Extracted information
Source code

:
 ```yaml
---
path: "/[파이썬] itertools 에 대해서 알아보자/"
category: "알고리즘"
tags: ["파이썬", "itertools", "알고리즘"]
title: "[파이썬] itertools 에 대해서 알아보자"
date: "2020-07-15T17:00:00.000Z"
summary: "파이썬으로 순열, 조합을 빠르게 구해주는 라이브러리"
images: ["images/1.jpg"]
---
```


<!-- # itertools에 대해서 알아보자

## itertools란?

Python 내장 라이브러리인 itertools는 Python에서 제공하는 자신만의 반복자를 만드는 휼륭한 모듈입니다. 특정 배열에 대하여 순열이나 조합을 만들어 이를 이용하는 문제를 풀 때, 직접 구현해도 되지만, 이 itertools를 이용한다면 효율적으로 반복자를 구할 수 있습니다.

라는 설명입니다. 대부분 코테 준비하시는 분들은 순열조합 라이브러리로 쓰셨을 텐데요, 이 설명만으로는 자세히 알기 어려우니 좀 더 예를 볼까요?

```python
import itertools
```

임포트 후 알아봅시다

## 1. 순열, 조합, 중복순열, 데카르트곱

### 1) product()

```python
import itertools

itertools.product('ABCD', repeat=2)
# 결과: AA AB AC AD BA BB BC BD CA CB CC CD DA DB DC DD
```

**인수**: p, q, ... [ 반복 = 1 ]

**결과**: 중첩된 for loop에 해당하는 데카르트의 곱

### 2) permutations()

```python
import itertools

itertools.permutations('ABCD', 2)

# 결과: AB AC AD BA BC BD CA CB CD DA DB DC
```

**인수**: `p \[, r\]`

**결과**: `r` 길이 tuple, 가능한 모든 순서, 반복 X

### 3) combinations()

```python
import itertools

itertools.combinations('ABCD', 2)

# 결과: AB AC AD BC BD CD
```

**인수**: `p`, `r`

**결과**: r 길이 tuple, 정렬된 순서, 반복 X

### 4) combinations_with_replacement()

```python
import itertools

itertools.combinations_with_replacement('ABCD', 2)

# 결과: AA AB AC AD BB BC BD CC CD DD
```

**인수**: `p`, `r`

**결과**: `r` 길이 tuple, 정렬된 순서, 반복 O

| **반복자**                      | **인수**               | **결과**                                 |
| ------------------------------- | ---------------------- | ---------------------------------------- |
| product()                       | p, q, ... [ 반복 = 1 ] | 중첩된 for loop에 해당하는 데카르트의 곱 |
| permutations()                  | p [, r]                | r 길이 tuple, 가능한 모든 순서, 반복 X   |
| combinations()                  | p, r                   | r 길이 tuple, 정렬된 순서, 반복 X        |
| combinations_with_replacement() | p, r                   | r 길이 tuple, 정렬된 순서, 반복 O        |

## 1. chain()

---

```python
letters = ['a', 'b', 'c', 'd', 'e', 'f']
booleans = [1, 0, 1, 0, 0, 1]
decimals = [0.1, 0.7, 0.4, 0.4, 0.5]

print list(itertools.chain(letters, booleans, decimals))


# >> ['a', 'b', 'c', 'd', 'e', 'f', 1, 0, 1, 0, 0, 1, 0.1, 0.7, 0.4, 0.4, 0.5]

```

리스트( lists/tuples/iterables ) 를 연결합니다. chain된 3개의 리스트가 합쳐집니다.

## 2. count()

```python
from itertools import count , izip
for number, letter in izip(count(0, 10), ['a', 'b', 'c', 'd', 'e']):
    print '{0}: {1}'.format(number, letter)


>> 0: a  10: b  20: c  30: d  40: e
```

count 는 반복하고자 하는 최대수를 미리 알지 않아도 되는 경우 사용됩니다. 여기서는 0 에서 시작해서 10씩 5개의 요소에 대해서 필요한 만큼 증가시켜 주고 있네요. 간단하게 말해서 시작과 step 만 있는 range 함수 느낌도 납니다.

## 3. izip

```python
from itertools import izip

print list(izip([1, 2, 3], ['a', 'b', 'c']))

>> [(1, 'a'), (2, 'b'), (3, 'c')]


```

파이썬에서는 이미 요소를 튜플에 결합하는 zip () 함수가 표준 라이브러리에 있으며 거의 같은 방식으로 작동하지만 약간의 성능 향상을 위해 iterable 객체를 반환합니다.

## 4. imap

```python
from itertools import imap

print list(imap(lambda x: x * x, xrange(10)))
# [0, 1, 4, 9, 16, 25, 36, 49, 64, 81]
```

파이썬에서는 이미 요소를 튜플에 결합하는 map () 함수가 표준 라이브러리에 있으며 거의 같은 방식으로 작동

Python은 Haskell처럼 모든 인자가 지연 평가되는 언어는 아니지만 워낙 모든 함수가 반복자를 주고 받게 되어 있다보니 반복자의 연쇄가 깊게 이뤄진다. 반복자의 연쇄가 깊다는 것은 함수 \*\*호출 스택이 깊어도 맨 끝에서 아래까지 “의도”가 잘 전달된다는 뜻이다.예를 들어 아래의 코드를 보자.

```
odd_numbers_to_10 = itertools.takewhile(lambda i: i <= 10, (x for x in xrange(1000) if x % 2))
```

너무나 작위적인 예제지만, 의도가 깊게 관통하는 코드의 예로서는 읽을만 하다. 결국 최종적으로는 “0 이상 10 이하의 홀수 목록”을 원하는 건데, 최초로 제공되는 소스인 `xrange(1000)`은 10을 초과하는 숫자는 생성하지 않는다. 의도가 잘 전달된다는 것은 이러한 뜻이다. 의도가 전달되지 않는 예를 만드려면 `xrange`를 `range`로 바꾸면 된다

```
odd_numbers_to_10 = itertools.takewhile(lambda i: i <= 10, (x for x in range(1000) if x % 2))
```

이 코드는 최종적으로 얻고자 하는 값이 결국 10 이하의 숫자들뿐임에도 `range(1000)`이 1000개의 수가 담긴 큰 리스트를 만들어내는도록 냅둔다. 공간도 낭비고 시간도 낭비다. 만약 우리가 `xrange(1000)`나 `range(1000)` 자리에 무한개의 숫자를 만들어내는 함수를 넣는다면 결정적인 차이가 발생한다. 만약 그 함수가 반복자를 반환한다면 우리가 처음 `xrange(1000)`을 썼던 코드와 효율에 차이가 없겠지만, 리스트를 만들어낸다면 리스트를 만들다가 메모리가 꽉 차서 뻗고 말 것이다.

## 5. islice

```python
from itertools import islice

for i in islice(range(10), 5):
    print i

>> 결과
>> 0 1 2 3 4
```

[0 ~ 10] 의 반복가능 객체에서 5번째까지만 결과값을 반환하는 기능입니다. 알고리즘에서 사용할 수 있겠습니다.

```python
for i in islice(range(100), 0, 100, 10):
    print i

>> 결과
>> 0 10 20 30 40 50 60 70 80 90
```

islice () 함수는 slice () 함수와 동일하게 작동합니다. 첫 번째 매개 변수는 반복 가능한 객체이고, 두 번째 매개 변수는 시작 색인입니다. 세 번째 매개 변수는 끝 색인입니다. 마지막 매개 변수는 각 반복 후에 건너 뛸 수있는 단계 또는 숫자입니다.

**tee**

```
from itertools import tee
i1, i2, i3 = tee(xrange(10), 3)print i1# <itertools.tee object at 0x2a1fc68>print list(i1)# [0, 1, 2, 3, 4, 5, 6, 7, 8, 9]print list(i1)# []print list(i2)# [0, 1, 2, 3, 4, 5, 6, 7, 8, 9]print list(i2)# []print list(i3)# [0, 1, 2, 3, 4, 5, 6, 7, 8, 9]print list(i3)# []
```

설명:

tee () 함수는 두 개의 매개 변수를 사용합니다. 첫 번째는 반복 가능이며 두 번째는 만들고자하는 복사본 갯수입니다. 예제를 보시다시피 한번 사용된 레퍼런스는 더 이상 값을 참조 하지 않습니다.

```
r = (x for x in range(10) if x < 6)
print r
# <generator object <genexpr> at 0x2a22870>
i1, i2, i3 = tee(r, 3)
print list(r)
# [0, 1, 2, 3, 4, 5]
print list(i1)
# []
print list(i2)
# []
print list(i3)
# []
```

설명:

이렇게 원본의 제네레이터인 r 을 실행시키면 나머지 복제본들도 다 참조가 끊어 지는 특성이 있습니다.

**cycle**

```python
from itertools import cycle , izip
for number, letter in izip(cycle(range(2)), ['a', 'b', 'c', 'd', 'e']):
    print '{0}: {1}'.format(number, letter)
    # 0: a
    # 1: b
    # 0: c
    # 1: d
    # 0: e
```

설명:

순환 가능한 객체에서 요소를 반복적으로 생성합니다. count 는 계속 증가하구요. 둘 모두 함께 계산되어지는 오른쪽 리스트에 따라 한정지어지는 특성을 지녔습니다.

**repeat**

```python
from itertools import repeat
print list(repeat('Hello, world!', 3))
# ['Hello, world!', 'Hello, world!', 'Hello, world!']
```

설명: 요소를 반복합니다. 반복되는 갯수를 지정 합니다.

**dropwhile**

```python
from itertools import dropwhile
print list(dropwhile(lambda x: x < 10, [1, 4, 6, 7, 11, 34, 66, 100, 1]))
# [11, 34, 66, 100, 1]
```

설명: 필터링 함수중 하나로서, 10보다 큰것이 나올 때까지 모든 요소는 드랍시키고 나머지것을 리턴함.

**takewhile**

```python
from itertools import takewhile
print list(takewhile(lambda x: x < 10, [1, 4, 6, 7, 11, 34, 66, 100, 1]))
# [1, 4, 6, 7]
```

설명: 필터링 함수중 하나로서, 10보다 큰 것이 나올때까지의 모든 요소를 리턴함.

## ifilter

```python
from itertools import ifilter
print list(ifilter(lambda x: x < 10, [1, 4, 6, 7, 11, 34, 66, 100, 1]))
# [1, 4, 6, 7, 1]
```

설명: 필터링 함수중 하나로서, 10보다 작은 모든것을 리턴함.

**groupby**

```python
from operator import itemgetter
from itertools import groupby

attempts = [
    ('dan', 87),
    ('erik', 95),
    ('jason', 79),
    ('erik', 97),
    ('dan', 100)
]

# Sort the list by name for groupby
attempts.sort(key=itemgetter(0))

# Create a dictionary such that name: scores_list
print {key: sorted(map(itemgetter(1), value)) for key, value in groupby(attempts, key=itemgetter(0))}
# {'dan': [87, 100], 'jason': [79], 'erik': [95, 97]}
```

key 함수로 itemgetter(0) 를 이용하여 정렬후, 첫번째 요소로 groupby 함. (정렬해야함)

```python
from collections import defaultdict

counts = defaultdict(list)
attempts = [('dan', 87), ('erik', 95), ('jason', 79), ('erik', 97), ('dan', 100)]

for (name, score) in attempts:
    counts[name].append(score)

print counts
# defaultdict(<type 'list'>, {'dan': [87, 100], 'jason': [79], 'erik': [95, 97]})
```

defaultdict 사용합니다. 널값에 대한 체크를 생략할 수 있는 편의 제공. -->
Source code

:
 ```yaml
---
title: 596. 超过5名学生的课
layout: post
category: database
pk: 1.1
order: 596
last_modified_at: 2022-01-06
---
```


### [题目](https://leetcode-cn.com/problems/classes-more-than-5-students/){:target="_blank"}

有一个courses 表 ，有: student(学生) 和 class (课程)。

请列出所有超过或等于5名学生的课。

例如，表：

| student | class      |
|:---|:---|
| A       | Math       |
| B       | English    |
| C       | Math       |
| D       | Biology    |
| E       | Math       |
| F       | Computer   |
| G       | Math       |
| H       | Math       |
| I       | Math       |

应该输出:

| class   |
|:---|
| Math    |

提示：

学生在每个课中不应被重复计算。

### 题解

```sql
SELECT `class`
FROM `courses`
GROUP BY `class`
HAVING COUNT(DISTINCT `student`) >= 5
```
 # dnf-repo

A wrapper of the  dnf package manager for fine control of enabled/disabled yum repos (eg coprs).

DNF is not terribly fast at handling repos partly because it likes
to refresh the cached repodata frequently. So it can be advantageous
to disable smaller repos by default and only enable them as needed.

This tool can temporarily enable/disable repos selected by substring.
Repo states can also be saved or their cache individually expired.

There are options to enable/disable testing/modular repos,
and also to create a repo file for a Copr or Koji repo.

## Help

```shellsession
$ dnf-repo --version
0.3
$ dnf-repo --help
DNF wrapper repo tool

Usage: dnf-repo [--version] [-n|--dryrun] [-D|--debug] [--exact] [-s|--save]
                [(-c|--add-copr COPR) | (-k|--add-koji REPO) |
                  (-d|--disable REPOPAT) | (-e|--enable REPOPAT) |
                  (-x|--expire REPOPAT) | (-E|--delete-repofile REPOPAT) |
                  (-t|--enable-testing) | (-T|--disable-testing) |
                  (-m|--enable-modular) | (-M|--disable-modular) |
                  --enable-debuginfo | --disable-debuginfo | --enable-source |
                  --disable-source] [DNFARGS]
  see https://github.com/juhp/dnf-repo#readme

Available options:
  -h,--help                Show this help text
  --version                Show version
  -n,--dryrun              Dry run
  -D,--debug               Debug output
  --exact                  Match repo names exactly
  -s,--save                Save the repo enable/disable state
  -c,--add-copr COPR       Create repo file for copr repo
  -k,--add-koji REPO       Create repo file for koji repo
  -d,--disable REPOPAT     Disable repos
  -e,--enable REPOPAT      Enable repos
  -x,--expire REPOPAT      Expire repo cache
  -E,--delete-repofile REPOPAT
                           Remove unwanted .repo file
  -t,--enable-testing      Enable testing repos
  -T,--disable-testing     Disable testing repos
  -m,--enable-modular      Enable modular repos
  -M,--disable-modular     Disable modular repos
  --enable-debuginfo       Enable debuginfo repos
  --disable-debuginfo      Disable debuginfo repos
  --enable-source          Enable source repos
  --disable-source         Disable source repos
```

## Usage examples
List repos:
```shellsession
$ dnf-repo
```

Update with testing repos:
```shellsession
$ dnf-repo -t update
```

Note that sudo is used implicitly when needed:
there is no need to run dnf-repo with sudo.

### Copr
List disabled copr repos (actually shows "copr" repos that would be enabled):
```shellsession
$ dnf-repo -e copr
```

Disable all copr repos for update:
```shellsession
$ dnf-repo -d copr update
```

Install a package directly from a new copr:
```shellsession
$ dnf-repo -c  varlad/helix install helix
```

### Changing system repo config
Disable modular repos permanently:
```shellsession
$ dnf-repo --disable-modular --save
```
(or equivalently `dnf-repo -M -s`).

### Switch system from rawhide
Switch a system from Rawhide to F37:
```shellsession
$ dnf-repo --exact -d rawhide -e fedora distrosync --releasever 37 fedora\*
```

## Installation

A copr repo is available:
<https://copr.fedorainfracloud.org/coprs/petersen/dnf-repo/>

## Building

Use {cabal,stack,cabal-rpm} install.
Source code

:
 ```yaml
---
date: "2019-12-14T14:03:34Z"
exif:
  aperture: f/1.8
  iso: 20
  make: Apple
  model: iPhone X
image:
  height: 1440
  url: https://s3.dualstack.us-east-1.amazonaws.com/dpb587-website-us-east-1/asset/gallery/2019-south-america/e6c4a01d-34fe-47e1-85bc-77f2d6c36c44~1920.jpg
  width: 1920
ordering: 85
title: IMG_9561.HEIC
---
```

Work task
Go through the material and report each line that holds the string "groupby".

Your solution
**groupby**
from itertools import groupby
# Sort the list by name for groupby
print {key: sorted(map(itemgetter(1), value)) for key, value in groupby(attempts, key=itemgetter(0))}
key 함수로 itemgetter(0) 를 이용하여 정렬후, 첫번째 요소로 groupby 함. (정렬해야함)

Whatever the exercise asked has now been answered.